If a line in the listing includes the word "Z或者a", copy it out.

Exercise inputs section start

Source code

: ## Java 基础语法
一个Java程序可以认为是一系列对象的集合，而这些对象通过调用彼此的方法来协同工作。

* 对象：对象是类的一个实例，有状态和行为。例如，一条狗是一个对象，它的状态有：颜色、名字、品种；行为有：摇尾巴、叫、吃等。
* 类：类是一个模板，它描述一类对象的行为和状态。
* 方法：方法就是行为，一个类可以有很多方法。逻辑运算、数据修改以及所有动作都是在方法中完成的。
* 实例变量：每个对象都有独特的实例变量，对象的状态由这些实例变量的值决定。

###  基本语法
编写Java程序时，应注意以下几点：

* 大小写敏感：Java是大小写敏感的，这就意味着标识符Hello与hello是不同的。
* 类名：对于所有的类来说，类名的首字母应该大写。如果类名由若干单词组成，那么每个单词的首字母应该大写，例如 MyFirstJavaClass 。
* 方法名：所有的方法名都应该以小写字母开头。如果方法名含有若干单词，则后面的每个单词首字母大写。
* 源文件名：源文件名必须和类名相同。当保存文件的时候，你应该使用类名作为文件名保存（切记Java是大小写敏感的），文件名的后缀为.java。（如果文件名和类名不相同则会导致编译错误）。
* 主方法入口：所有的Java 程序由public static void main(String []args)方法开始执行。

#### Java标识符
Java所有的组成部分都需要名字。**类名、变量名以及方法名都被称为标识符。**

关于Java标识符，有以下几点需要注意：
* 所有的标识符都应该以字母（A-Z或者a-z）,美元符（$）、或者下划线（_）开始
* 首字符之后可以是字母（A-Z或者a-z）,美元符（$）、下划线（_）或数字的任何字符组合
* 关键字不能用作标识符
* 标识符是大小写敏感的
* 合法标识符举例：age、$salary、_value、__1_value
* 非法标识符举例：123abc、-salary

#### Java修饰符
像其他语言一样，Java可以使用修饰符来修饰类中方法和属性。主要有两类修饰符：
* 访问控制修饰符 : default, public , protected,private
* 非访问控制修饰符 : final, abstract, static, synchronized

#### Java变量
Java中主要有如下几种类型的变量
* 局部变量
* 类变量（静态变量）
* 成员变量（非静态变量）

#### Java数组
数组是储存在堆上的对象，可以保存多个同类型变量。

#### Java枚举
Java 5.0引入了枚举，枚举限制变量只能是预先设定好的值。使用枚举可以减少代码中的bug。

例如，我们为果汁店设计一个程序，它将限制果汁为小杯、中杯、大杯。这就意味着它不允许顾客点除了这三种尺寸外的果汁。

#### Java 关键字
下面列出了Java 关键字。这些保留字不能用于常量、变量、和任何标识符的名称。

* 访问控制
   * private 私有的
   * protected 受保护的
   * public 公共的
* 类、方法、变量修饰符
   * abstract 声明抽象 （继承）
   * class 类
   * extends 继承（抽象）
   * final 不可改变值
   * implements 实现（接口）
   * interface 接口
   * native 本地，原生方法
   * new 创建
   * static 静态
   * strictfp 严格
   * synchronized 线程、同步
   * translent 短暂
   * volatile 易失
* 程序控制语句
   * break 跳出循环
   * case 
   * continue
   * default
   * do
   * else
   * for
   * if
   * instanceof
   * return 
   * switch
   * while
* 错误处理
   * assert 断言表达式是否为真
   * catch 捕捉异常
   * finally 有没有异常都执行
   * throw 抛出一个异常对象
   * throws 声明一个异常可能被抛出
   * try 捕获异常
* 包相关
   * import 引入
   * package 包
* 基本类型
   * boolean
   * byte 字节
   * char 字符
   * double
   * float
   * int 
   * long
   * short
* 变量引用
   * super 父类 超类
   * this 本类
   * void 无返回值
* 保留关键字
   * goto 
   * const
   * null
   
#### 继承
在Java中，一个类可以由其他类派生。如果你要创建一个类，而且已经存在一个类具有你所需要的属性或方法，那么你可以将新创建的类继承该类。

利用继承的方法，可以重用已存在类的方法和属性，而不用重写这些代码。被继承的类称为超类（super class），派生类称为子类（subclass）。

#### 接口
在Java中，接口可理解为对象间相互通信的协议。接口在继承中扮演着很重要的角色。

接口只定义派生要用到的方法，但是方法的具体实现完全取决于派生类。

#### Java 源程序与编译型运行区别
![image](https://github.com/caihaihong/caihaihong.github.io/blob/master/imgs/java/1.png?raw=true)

Exercise inputs section end

▸ Task result:
* 所有的标识符都应该以字母（A-Z或者a-z）,美元符（$）、或者下划线（_）开始
* 首字符之后可以是字母（A-Z或者a-z）,美元符（$）、下划线（_）或数字的任何字符组合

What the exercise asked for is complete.